(Host) Vermont Democrats delivered a very narrow decision in their party’s primary for governor.
Unofficial media counts of the results show that Peter Shumlin attracted almost 200 more votes than Doug Racine.
Shumlin says that’s good enough for a win. Racine says that’s premature.
The outcome is so close that there could be a recount
VPR’s Ross Sneyd has this report from the Democrats themselves.
(Sneyd) This primary campaign has been extraordinary in many respects, from the number of candidates, to the amount of money they raised and spent.
And now the outcome is so close that almost no one wants to say for sure who won.
Almost no one. Senate President Peter Shumlin is happy to call it as he sees it.
(Shumlin) "Well, all I can tell you is we’re looking at the numbers. It appears that we’ve won. We believe that we have won. And we’re going to go forward and beat Brian Dubie so we can create jobs and get Vermonters back to work. The stakes are so high in this election."
(Sneyd) Shumlin was careful not to claim victory. But he also makes clear that he’s ready to get on with the general election campaign.
(Shumlin) "We’re gonna roll up our sleeves and go forward on the basis that we have a campaign to run. We’re going to go out and beat Brian Dubie."
(Sneyd) But these results are agonizingly close for state Senator Doug Racine. He argues that there’s no reason not to wait a little bit longer to make sure that the media organizations that counted the votes got it right.
(Racine) "I think there’s reason to wonder if they’re all accurate because of the process. It’s late at night. There are numbers that are phoned in from the town and city clerks to the Associated Press. They have to be written down and put into their system. There’s room for error."

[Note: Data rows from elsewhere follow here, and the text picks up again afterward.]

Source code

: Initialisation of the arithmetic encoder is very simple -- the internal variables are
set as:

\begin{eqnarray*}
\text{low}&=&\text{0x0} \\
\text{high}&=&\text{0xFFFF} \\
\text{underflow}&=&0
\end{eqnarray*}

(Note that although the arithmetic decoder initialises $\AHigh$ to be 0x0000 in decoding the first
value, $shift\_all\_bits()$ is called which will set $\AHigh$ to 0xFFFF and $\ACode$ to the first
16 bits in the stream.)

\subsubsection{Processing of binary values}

(Sneyd) Racine says he’ll wait for official word from the secretary of state’s office about the outcome before he decides whether to concede or ask for a recount.
Ironically, that official word will come from the office headed by the woman who finished third in the governor’s primary.

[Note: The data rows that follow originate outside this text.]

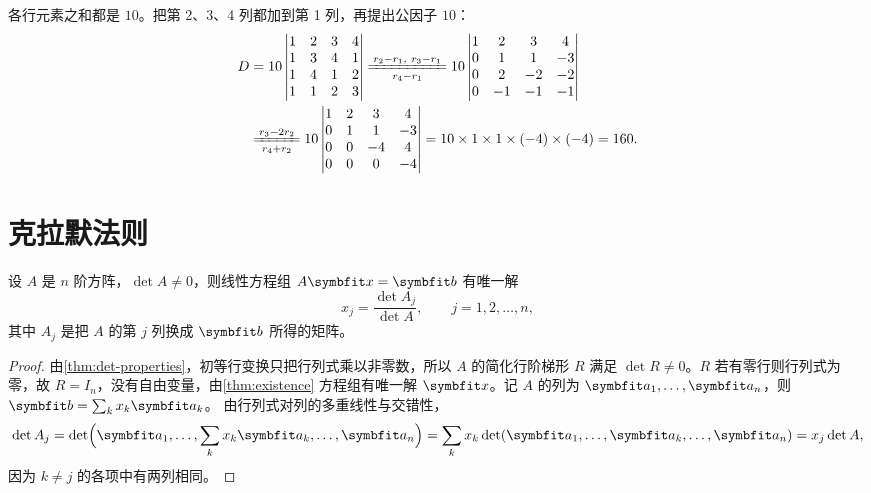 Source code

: \begin{solution}
各行元素之和都是 $10$。把第 2、3、4 列都加到第 1 列，再提出公因子 $10$：
\begin{align*}
D&=10\begin{vmatrix}1&2&3&4\\1&3&4&1\\1&4&1&2\\1&1&2&3\end{vmatrix}
\xlongequal[r_4-r_1]{r_2-r_1,\ r_3-r_1}
10\begin{vmatrix}1&2&3&4\\0&1&1&-3\\0&2&-2&-2\\0&-1&-1&-1\end{vmatrix}\\
&\xlongequal[r_4+r_2]{r_3-2r_2}
10\begin{vmatrix}1&2&3&4\\0&1&1&-3\\0&0&-4&4\\0&0&0&-4\end{vmatrix}
=10\times1\times1\times(-4)\times(-4)=160 .
\end{align*}
\end{solution}

\section{克拉默法则}\label{sec:cramer}

\begin{theorem}[克拉默法则]\label{thm:cramer}
设 $A$ 是 $n$ 阶方阵，$\det A\ne0$，则线性方程组 $A\vb{x}=\vb{b}$ 有唯一解
\begin{equation}\label{eq:cramer}
  x_j=\frac{\det A_j}{\det A},\qquad j=1,2,\dotsc,n,
\end{equation}
其中 $A_j$ 是把 $A$ 的第 $j$ 列换成 $\vb{b}$ 所得的矩阵。
\end{theorem}

\begin{proof}
由\cref{thm:det-properties}，初等行变换只把行列式乘以非零数，所以 $A$ 的简化行阶梯形 $R$
满足 $\det R\ne0$。$R$ 若有零行则行列式为零，故 $R=I_n$，没有自由变量，由\cref{thm:existence}
方程组有唯一解 $\vb{x}$。记 $A$ 的列为 $\vb{a}_1,\dotsc,\vb{a}_n$，则 $\vb{b}=\sum_kx_k\vb{a}_k$。
由行列式对列的多重线性与交错性，
\[
  \det A_j=\det\Bigl(\vb{a}_1,\dotsc,\sum_kx_k\vb{a}_k,\dotsc,\vb{a}_n\Bigr)
  =\sum_kx_k\det(\vb{a}_1,\dotsc,\vb{a}_k,\dotsc,\vb{a}_n)=x_j\det A ,
\]
因为 $k\ne j$ 的各项中有两列相同。
\end{proof}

Secretary of State Deb Markowitz says town clerks are sending their vote totals to her staff. The votes will then be tabulated for a preliminary official statewide count. That should be complete as early as Friday.
But it won’t be certified as final until Tuesday when the Canvassing Committee meets.
Before that happens, party elders are trying to draw Democrats together. All five of the gubernatorial candidates appeared at a unity rally in Burlington, but none spoke from the podium.
Congressman Peter Welch and Senator Patrick Leahy were left to rally the faithful. Here’s Senator Leahy.
(Leahy) "Even though the results are not yet certain, I am certain of one thing. Our nominee is going to be the best choice to lead our state. Our nominee is going to have my full and daily and constant support from one end of this state to the other. And the full support of everybody here."
(Sneyd) Leahy’s sentiment was clearly the hope of all the Democrats gathered at the old Union Station in Burlington. But most said, it’s going to take some time.
For VPR News, I’m Ross Sneyd.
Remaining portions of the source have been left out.